EXERCISE INPUT
*** Block opens ***

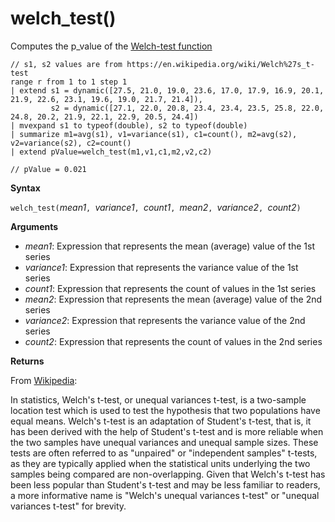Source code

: # welch_test()

Computes the p_value of the [Welch-test function](https://en.wikipedia.org/wiki/Welch%27s_t-test)

<!-- csl -->
```
// s1, s2 values are from https://en.wikipedia.org/wiki/Welch%27s_t-test
range r from 1 to 1 step 1
| extend s1 = dynamic([27.5, 21.0, 19.0, 23.6, 17.0, 17.9, 16.9, 20.1, 21.9, 22.6, 23.1, 19.6, 19.0, 21.7, 21.4]),
         s2 = dynamic([27.1, 22.0, 20.8, 23.4, 23.4, 23.5, 25.8, 22.0, 24.8, 20.2, 21.9, 22.1, 22.9, 20.5, 24.4])
| mvexpand s1 to typeof(double), s2 to typeof(double)
| summarize m1=avg(s1), v1=variance(s1), c1=count(), m2=avg(s2), v2=variance(s2), c2=count()
| extend pValue=welch_test(m1,v1,c1,m2,v2,c2)

// pValue = 0.021
```

**Syntax**

`welch_test(`*mean1*`, `*variance1*`, `*count1*`, `*mean2*`, `*variance2*`, `*count2*`)`

**Arguments**

* *mean1*: Expression that represents the mean (average) value of the 1st series
* *variance1*:  Expression that represents the variance value of the 1st series
* *count1*:  Expression that represents the count of values in the 1st series
* *mean2*: Expression that represents the mean (average) value of the 2nd series
* *variance2*:  Expression that represents the variance value of the 2nd series
* *count2*:  Expression that represents the count of values in the 2nd series

**Returns**

From [Wikipedia](https://en.wikipedia.org/wiki/Welch%27s_t-test):

In statistics, Welch's t-test, or unequal variances t-test, is a two-sample location test 
which is used to test the hypothesis that two populations have equal means. Welch's t-test 
is an adaptation of Student's t-test, that is, it has been derived with the help of Student's 
t-test and is more reliable when the two samples have unequal variances and unequal sample
sizes. These tests are often referred to as "unpaired" or "independent samples" t-tests, 
as they are typically applied when the statistical units underlying the two samples
being compared are non-overlapping. Given that Welch's t-test has been less popular than 
Student's t-test and may be less familiar to readers, a more informative name is "Welch's 
unequal variances t-test" or "unequal variances t-test" for brevity.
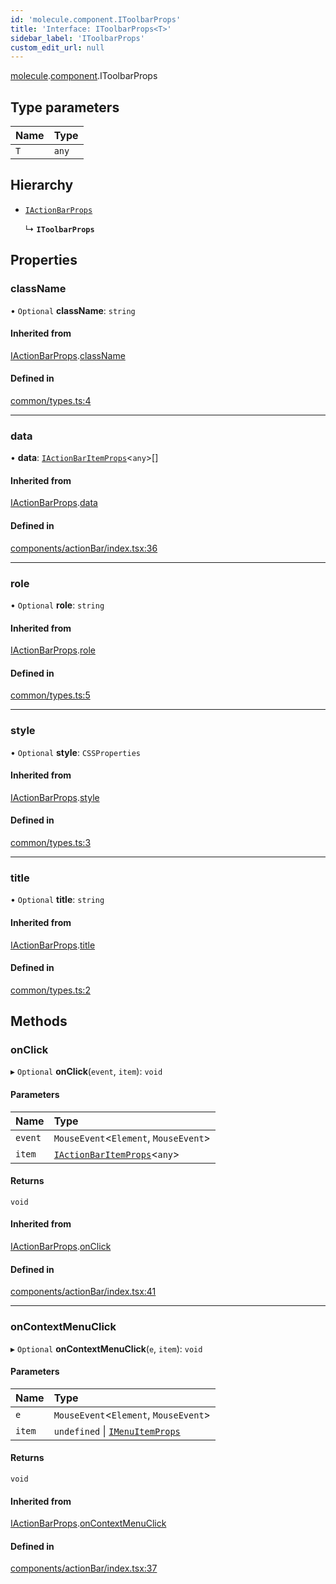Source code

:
 ```yaml
---
id: 'molecule.component.IToolbarProps'
title: 'Interface: IToolbarProps<T>'
sidebar_label: 'IToolbarProps'
custom_edit_url: null
---
```


[molecule](../namespaces/molecule).[component](../namespaces/molecule.component).IToolbarProps

## Type parameters

| Name | Type  |
| :--- | :---- |
| `T`  | `any` |

## Hierarchy

-   [`IActionBarProps`](molecule.component.IActionBarProps)

    ↳ **`IToolbarProps`**

## Properties

### className

• `Optional` **className**: `string`

#### Inherited from

[IActionBarProps](molecule.component.IActionBarProps).[className](molecule.component.IActionBarProps#classname)

#### Defined in

[common/types.ts:4](https://github.com/DTStack/molecule/blob/ff1a27ef/src/common/types.ts#L4)

---

### data

• **data**: [`IActionBarItemProps`](molecule.component.IActionBarItemProps)<`any`\>[]

#### Inherited from

[IActionBarProps](molecule.component.IActionBarProps).[data](molecule.component.IActionBarProps#data)

#### Defined in

[components/actionBar/index.tsx:36](https://github.com/DTStack/molecule/blob/ff1a27ef/src/components/actionBar/index.tsx#L36)

---

### role

• `Optional` **role**: `string`

#### Inherited from

[IActionBarProps](molecule.component.IActionBarProps).[role](molecule.component.IActionBarProps#role)

#### Defined in

[common/types.ts:5](https://github.com/DTStack/molecule/blob/ff1a27ef/src/common/types.ts#L5)

---

### style

• `Optional` **style**: `CSSProperties`

#### Inherited from

[IActionBarProps](molecule.component.IActionBarProps).[style](molecule.component.IActionBarProps#style)

#### Defined in

[common/types.ts:3](https://github.com/DTStack/molecule/blob/ff1a27ef/src/common/types.ts#L3)

---

### title

• `Optional` **title**: `string`

#### Inherited from

[IActionBarProps](molecule.component.IActionBarProps).[title](molecule.component.IActionBarProps#title)

#### Defined in

[common/types.ts:2](https://github.com/DTStack/molecule/blob/ff1a27ef/src/common/types.ts#L2)

## Methods

### onClick

▸ `Optional` **onClick**(`event`, `item`): `void`

#### Parameters

| Name    | Type                                                                    |
| :------ | :---------------------------------------------------------------------- |
| `event` | `MouseEvent`<`Element`, `MouseEvent`\>                                  |
| `item`  | [`IActionBarItemProps`](molecule.component.IActionBarItemProps)<`any`\> |

#### Returns

`void`

#### Inherited from

[IActionBarProps](molecule.component.IActionBarProps).[onClick](molecule.component.IActionBarProps#onclick)

#### Defined in

[components/actionBar/index.tsx:41](https://github.com/DTStack/molecule/blob/ff1a27ef/src/components/actionBar/index.tsx#L41)

---

### onContextMenuClick

▸ `Optional` **onContextMenuClick**(`e`, `item`): `void`

#### Parameters

| Name   | Type                                                                 |
| :----- | :------------------------------------------------------------------- |
| `e`    | `MouseEvent`<`Element`, `MouseEvent`\>                               |
| `item` | `undefined` \| [`IMenuItemProps`](molecule.component.IMenuItemProps) |

#### Returns

`void`

#### Inherited from

[IActionBarProps](molecule.component.IActionBarProps).[onContextMenuClick](molecule.component.IActionBarProps#oncontextmenuclick)

#### Defined in

[components/actionBar/index.tsx:37](https://github.com/DTStack/molecule/blob/ff1a27ef/src/components/actionBar/index.tsx#L37)
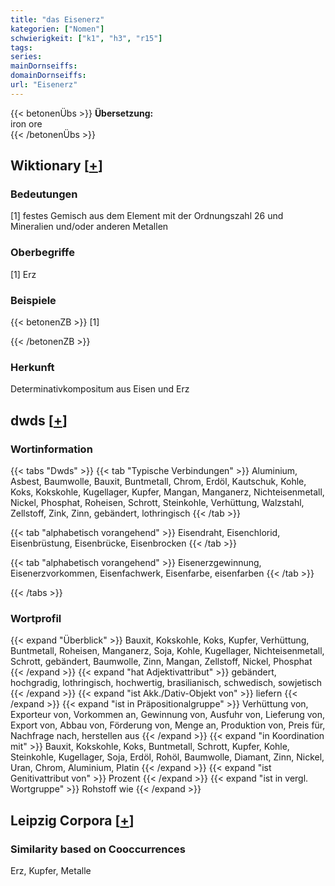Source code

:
 ```yaml
---
title: "das Eisenerz"
kategorien: ["Nomen"]
schwierigkeit: ["k1", "h3", "r15"]
tags:
series:
mainDornseiffs:
domainDornseiffs:
url: "Eisenerz"
---
```


{{< betonenÜbs >}}
**Übersetzung:**  
iron ore  
{{< /betonenÜbs >}}

## Wiktionary [[+](https://de.wiktionary.org/wiki/Eisenerz)]

### Bedeutungen
[1] festes Gemisch aus dem Element mit der Ordnungszahl 26 und Mineralien und/oder anderen Metallen  

### Oberbegriffe
[1] Erz  

### Beispiele
{{< betonenZB >}}
[1]  

{{< /betonenZB >}}
### Herkunft
Determinativkompositum aus Eisen und Erz  



## dwds [[+](https://www.dwds.de/wb/Eisenerz)]

### Wortinformation
{{< tabs "Dwds" >}}
{{< tab "Typische Verbindungen" >}}
Aluminium, Asbest, Baumwolle, Bauxit, Buntmetall, Chrom, Erdöl, Kautschuk, Kohle, Koks, Kokskohle, Kugellager, Kupfer, Mangan, Manganerz, Nichteisenmetall, Nickel, Phosphat, Roheisen, Schrott, Steinkohle, Verhüttung, Walzstahl, Zellstoff, Zink, Zinn, gebändert, lothringisch
{{< /tab >}}

{{< tab "alphabetisch vorangehend" >}}
Eisendraht, Eisenchlorid, Eisenbrüstung, Eisenbrücke, Eisenbrocken
{{< /tab >}}

{{< tab "alphabetisch vorangehend" >}}
Eisenerzgewinnung, Eisenerzvorkommen, Eisenfachwerk, Eisenfarbe, eisenfarben
{{< /tab >}}

{{< /tabs >}}

### Wortprofil
{{< expand "Überblick" >}} Bauxit, Kokskohle, Koks, Kupfer, Verhüttung, Buntmetall, Roheisen, Manganerz, Soja, Kohle, Kugellager, Nichteisenmetall, Schrott, gebändert, Baumwolle, Zinn, Mangan, Zellstoff, Nickel, Phosphat {{< /expand >}}
{{< expand "hat Adjektivattribut" >}} gebändert, hochgradig, lothringisch, hochwertig, brasilianisch, schwedisch, sowjetisch {{< /expand >}}
{{< expand "ist Akk./Dativ-Objekt von" >}} liefern {{< /expand >}}
{{< expand "ist in Präpositionalgruppe" >}} Verhüttung von, Exporteur von, Vorkommen an, Gewinnung von, Ausfuhr von, Lieferung von, Export von, Abbau von, Förderung von, Menge an, Produktion von, Preis für, Nachfrage nach, herstellen aus {{< /expand >}}
{{< expand "in Koordination mit" >}} Bauxit, Kokskohle, Koks, Buntmetall, Schrott, Kupfer, Kohle, Steinkohle, Kugellager, Soja, Erdöl, Rohöl, Baumwolle, Diamant, Zinn, Nickel, Uran, Chrom, Aluminium, Platin {{< /expand >}}
{{< expand "ist Genitivattribut von" >}} Prozent {{< /expand >}}
{{< expand "ist in vergl. Wortgruppe" >}} Rohstoff wie {{< /expand >}}

## Leipzig Corpora [[+](https://corpora.uni-leipzig.de/en/res?word=Eisenerz&corpusId=deu_newscrawl-public_2018)]


### Similarity based on Cooccurrences
Erz, Kupfer, Metalle


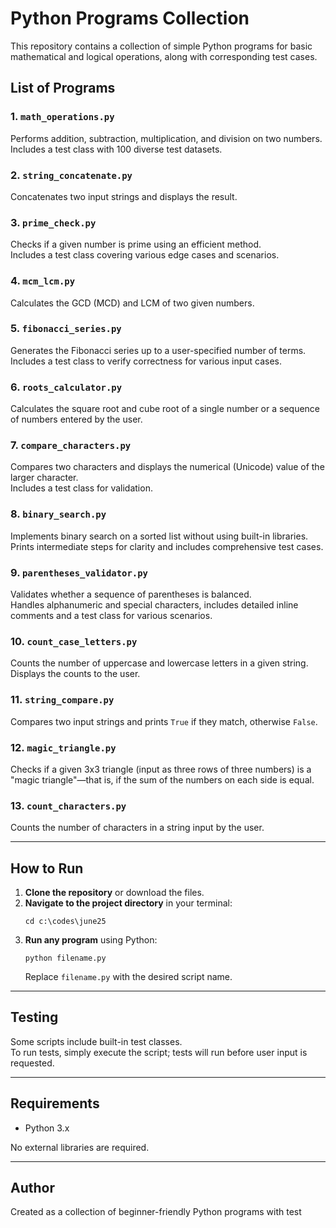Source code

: # Python Programs Collection

This repository contains a collection of simple Python programs for basic mathematical and logical operations, along with corresponding test cases.

## List of Programs

### 1. `math_operations.py`
Performs addition, subtraction, multiplication, and division on two numbers.  
Includes a test class with 100 diverse test datasets.

### 2. `string_concatenate.py`
Concatenates two input strings and displays the result.

### 3. `prime_check.py`
Checks if a given number is prime using an efficient method.  
Includes a test class covering various edge cases and scenarios.

### 4. `mcm_lcm.py`
Calculates the GCD (MCD) and LCM of two given numbers.

### 5. `fibonacci_series.py`
Generates the Fibonacci series up to a user-specified number of terms.  
Includes a test class to verify correctness for various input cases.

### 6. `roots_calculator.py`
Calculates the square root and cube root of a single number or a sequence of numbers entered by the user.

### 7. `compare_characters.py`
Compares two characters and displays the numerical (Unicode) value of the larger character.  
Includes a test class for validation.

### 8. `binary_search.py`
Implements binary search on a sorted list without using built-in libraries.  
Prints intermediate steps for clarity and includes comprehensive test cases.

### 9. `parentheses_validator.py`
Validates whether a sequence of parentheses is balanced.  
Handles alphanumeric and special characters, includes detailed inline comments and a test class for various scenarios.

### 10. `count_case_letters.py`
Counts the number of uppercase and lowercase letters in a given string.  
Displays the counts to the user.

### 11. `string_compare.py`
Compares two input strings and prints `True` if they match, otherwise `False`.

### 12. `magic_triangle.py`
Checks if a given 3x3 triangle (input as three rows of three numbers) is a "magic triangle"—that is, if the sum of the numbers on each side is equal.

### 13. `count_characters.py`
Counts the number of characters in a string input by the user.

---

## How to Run

1. **Clone the repository** or download the files.
2. **Navigate to the project directory** in your terminal:
   ```
   cd c:\codes\june25
   ```
3. **Run any program** using Python:
   ```
   python filename.py
   ```
   Replace `filename.py` with the desired script name.

---

## Testing

Some scripts include built-in test classes.  
To run tests, simply execute the script; tests will run before user input is requested.

---

## Requirements

- Python 3.x

No external libraries are required.

---

## Author

Created as a collection of beginner-friendly Python programs with test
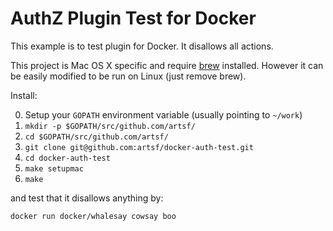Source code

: AuthZ Plugin Test for Docker
============================

This example is to test plugin for Docker. It disallows all actions.

This project is Mac OS X specific and require [brew](https://brew.sh/) installed.
However it can be easily modified to be run on Linux (just remove brew).

Install:

0. Setup your `GOPATH` environment variable (usually pointing to `~/work`)
1. `mkdir -p $GOPATH/src/github.com/artsf/`
2. `cd $GOPATH/src/github.com/artsf/`
3. `git clone git@github.com:artsf/docker-auth-test.git`
4. `cd docker-auth-test`
5. `make setupmac`
6. `make`

and test that it disallows anything by:
```
docker run docker/whalesay cowsay boo
```
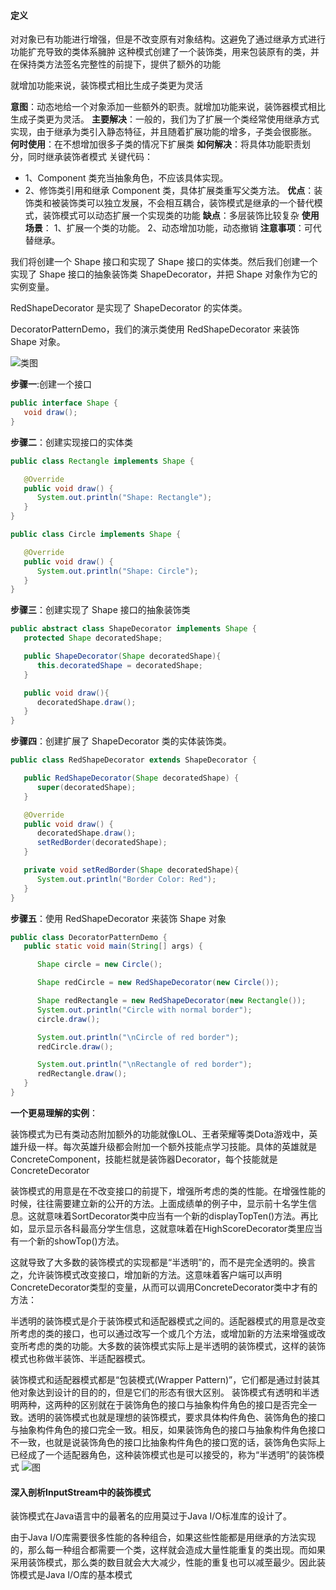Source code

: #### 定义
对对象已有功能进行增强，但是不改变原有对象结构。这避免了通过继承方式进行功能扩充导致的类体系臃肿
这种模式创建了一个装饰类，用来包装原有的类，并在保持类方法签名完整性的前提下，提供了额外的功能

就增加功能来说，装饰模式相比生成子类更为灵活

**意图**：动态地给一个对象添加一些额外的职责。就增加功能来说，装饰器模式相比生成子类更为灵活。
**主要解决**：一般的，我们为了扩展一个类经常使用继承方式实现，由于继承为类引入静态特征，并且随着扩展功能的增多，子类会很膨胀。
**何时使用**：在不想增加很多子类的情况下扩展类
**如何解决**：将具体功能职责划分，同时继承装饰者模式
关键代码：
- 1、Component 类充当抽象角色，不应该具体实现。
- 2、修饰类引用和继承 Component 类，具体扩展类重写父类方法。
**优点**：装饰类和被装饰类可以独立发展，不会相互耦合，装饰模式是继承的一个替代模式，装饰模式可以动态扩展一个实现类的功能
**缺点**：多层装饰比较复杂
**使用场景**： 1、扩展一个类的功能。 2、动态增加功能，动态撤销
**注意事项**：可代替继承。

我们将创建一个 Shape 接口和实现了 Shape 接口的实体类。然后我们创建一个实现了 Shape 接口的抽象装饰类 ShapeDecorator，并把 Shape 对象作为它的实例变量。

RedShapeDecorator 是实现了 ShapeDecorator 的实体类。

DecoratorPatternDemo，我们的演示类使用 RedShapeDecorator 来装饰 Shape 对象。

![类图](https://i.loli.net/2018/01/26/5a6aedaab747e.png)

**步骤一**:创建一个接口
```java
public interface Shape {
   void draw();
}
```
**步骤二**：创建实现接口的实体类
```java
public class Rectangle implements Shape {

   @Override
   public void draw() {
      System.out.println("Shape: Rectangle");
   }
}

public class Circle implements Shape {

   @Override
   public void draw() {
      System.out.println("Shape: Circle");
   }
}
```
**步骤三**：创建实现了 Shape 接口的抽象装饰类
```java
public abstract class ShapeDecorator implements Shape {
   protected Shape decoratedShape;

   public ShapeDecorator(Shape decoratedShape){
      this.decoratedShape = decoratedShape;
   }

   public void draw(){
      decoratedShape.draw();
   }
}
```
**步骤四**：创建扩展了 ShapeDecorator 类的实体装饰类。
```java
public class RedShapeDecorator extends ShapeDecorator {

   public RedShapeDecorator(Shape decoratedShape) {
      super(decoratedShape);
   }

   @Override
   public void draw() {
      decoratedShape.draw();
      setRedBorder(decoratedShape);
   }

   private void setRedBorder(Shape decoratedShape){
      System.out.println("Border Color: Red");
   }
}
```
**步骤五**：使用 RedShapeDecorator 来装饰 Shape 对象
```java
public class DecoratorPatternDemo {
   public static void main(String[] args) {

      Shape circle = new Circle();

      Shape redCircle = new RedShapeDecorator(new Circle());

      Shape redRectangle = new RedShapeDecorator(new Rectangle());
      System.out.println("Circle with normal border");
      circle.draw();

      System.out.println("\nCircle of red border");
      redCircle.draw();

      System.out.println("\nRectangle of red border");
      redRectangle.draw();
   }
}
```

**一个更易理解的实例**：

装饰模式为已有类动态附加额外的功能就像LOL、王者荣耀等类Dota游戏中，英雄升级一样。每次英雄升级都会附加一个额外技能点学习技能。具体的英雄就是ConcreteComponent，技能栏就是装饰器Decorator，每个技能就是ConcreteDecorator

装饰模式的用意是在不改变接口的前提下，增强所考虑的类的性能。在增强性能的时候，往往需要建立新的公开的方法。上面成绩单的例子中，显示前十名学生信息。这就意味着SortDecorator类中应当有一个新的displayTopTen()方法。再比如，显示显示各科最高分学生信息，这就意味着在HighScoreDecorator类里应当有一个新的showTop()方法。

这就导致了大多数的装饰模式的实现都是“半透明”的，而不是完全透明的。换言之，允许装饰模式改变接口，增加新的方法。这意味着客户端可以声明ConcreteDecorator类型的变量，从而可以调用ConcreteDecorator类中才有的方法：

半透明的装饰模式是介于装饰模式和适配器模式之间的。适配器模式的用意是改变所考虑的类的接口，也可以通过改写一个或几个方法，或增加新的方法来增强或改变所考虑的类的功能。大多数的装饰模式实际上是半透明的装饰模式，这样的装饰模式也称做半装饰、半适配器模式。

装饰模式和适配器模式都是“包装模式(Wrapper Pattern)”，它们都是通过封装其他对象达到设计的目的的，但是它们的形态有很大区别。
装饰模式有透明和半透明两种，这两种的区别就在于装饰角色的接口与抽象构件角色的接口是否完全一致。透明的装饰模式也就是理想的装饰模式，要求具体构件角色、装饰角色的接口与抽象构件角色的接口完全一致。相反，如果装饰角色的接口与抽象构件角色接口不一致，也就是说装饰角色的接口比抽象构件角色的接口宽的话，装饰角色实际上已经成了一个适配器角色，这种装饰模式也是可以接受的，称为“半透明”的装饰模式
![图](https://i.loli.net/2018/01/26/5a6af4d002f0e.png)
#### 深入剖析InputStream中的装饰模式
装饰模式在Java语言中的最著名的应用莫过于Java I/O标准库的设计了。

由于Java I/O库需要很多性能的各种组合，如果这些性能都是用继承的方法实现的，那么每一种组合都需要一个类，这样就会造成大量性能重复的类出现。而如果采用装饰模式，那么类的数目就会大大减少，性能的重复也可以减至最少。因此装饰模式是Java I/O库的基本模式
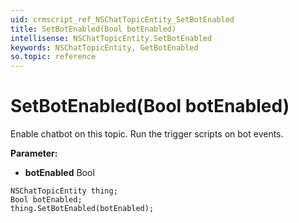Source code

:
 ```yaml
---
uid: crmscript_ref_NSChatTopicEntity_SetBotEnabled
title: SetBotEnabled(Bool botEnabled)
intellisense: NSChatTopicEntity.SetBotEnabled
keywords: NSChatTopicEntity, GetBotEnabled
so.topic: reference
---
```


# SetBotEnabled(Bool botEnabled)

Enable chatbot on this topic. Run the trigger scripts on bot events.

**Parameter:** 
* **botEnabled** Bool

```crmscript
NSChatTopicEntity thing;
Bool botEnabled;
thing.SetBotEnabled(botEnabled);
```

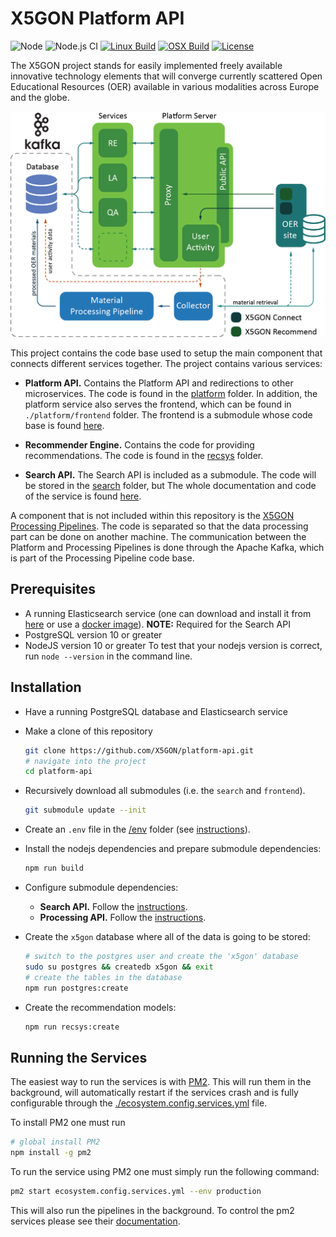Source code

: # X5GON Platform API

![Node][programming-language]
![Node.js CI][github-action]
[![Linux Build][linux-build]][linux-build-status]
[![OSX Build][osx-build]][osx-build-status]
[![License][license]][license-link]


The X5GON project stands for easily implemented freely available innovative technology elements that
will converge currently scattered Open Educational Resources (OER) available in various modalities
across Europe and the globe.

![preprocessing pipeline](readme/platform.png)

This project contains the code base used to setup the main component that connects different services
together. The project contains various services:

- **Platform API.** Contains the Platform API and redirections to other microservices. 
  The code is found in the [platform](./platform) folder. In addition, the platform service
  also serves the frontend, which can be found in `./platform/frontend` folder. The frontend is 
  a submodule whose code base is found [here](https://github.com/X5GON/platform-ui/tree/master).
  
- **Recommender Engine.** Contains the code for providing recommendations. The code is found
  in the [recsys](./recsys) folder.
  
- **Search API.** The Search API is included as a submodule. The code will be stored in the 
  [search](./search) folder, but The whole documentation and code of the service is found 
  [here](https://github.com/X5GON/search-api).
  
A component that is not included within this repository is the
[X5GON Processing Pipelines](https://github.com/X5GON/processing-pipeline-api). The code
is separated so that the data processing part can be done on another machine. The communication between
the Platform and Processing Pipelines is done through the Apache Kafka, which is part of the 
Processing Pipeline code base.


## Prerequisites

- A running Elasticsearch service (one can download and install it from [here][elasticsearch-download] 
  or use a [docker image][elasticsearch-docker]). **NOTE:** Required for the Search API
- PostgreSQL version 10 or greater
- NodeJS version 10 or greater
  To test that your nodejs version is correct, run `node --version` in the command line.

## Installation

- Have a running PostgreSQL database and Elasticsearch service

- Make a clone of this repository

  ```bash
  git clone https://github.com/X5GON/platform-api.git
  # navigate into the project
  cd platform-api
  ```

- Recursively download all submodules (i.e. the `search` and `frontend`).
  ```bash
  git submodule update --init
  ```

- Create an `.env` file in the [/env](./env) folder (see [instructions](./env)).

- Install the nodejs dependencies and prepare submodule dependencies:
  
  ```bash
  npm run build
  ```
  
- Configure submodule dependencies:

  - **Search API.** Follow the [instructions](https://github.com/X5GON/search-api).
  - **Processing API.** Follow the [instructions](https://github.com/X5GON/processing-pipeline-api).

- Create the `x5gon` database where all of the data is going to be stored:

  ```bash
  # switch to the postgres user and create the 'x5gon' database
  sudo su postgres && createdb x5gon && exit
  # create the tables in the database
  npm run postgres:create
  ```

- Create the recommendation models:

  ```bash
  npm run recsys:create  
  ```

## Running the Services

The easiest way to run the services is with [PM2](https://pm2.keymetrics.io/). This will run them 
in the background, will automatically restart if the services crash and is fully configurable through the 
[./ecosystem.config.services.yml](./ecosystem.config.services.yml) file.

To install PM2 one must run

```bash
# global install PM2
npm install -g pm2
```

To run the service using PM2 one must simply run the following command:

```bash
pm2 start ecosystem.config.services.yml --env production
```
   
This will also run the pipelines in the background. To control the pm2 services please see
their [documentation](https://pm2.keymetrics.io/docs/usage/quick-start/).


[programming-language]: https://img.shields.io/badge/node-%3E%3D%2010.0.0-green.svg
[github-action]: https://github.com/X5GON/platform-api/workflows/Node.js%20CI/badge.svg
[linux-build]: https://img.shields.io/travis/X5GON/platform-api/master.svg?label=linux
[linux-build-status]: https://travis-ci.com/X5GON/platform-api
[osx-build]: https://img.shields.io/travis/X5GON/platform-api/master.svg?label=mac
[osx-build-status]: https://travis-ci.com/X5GON/platform-api
[license]: https://img.shields.io/badge/License-BSD%202--Clause-green.svg
[license-link]: https://opensource.org/licenses/BSD-2-Clause

[elasticsearch]: https://www.elastic.co/guide/en/elasticsearch/reference/current/index.html
[elasticsearch-download]: https://www.elastic.co/downloads/elasticsearch
[elasticsearch-docker]: https://hub.docker.com/_/elasticsearch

*** Block closes ***

EXERCISE OBJECTIVE
Gather each line from the entries above that includes the word "IActionBarProps".

ANSWER BOX
-   [`IActionBarProps`](molecule.component.IActionBarProps)
[IActionBarProps](molecule.component.IActionBarProps).[className](molecule.component.IActionBarProps#classname)
[IActionBarProps](molecule.component.IActionBarProps).[data](molecule.component.IActionBarProps#data)
[IActionBarProps](molecule.component.IActionBarProps).[role](molecule.component.IActionBarProps#role)
[IActionBarProps](molecule.component.IActionBarProps).[style](molecule.component.IActionBarProps#style)
[IActionBarProps](molecule.component.IActionBarProps).[title](molecule.component.IActionBarProps#title)
[IActionBarProps](molecule.component.IActionBarProps).[onClick](molecule.component.IActionBarProps#onclick)
[IActionBarProps](molecule.component.IActionBarProps).[onContextMenuClick](molecule.component.IActionBarProps#oncontextmenuclick)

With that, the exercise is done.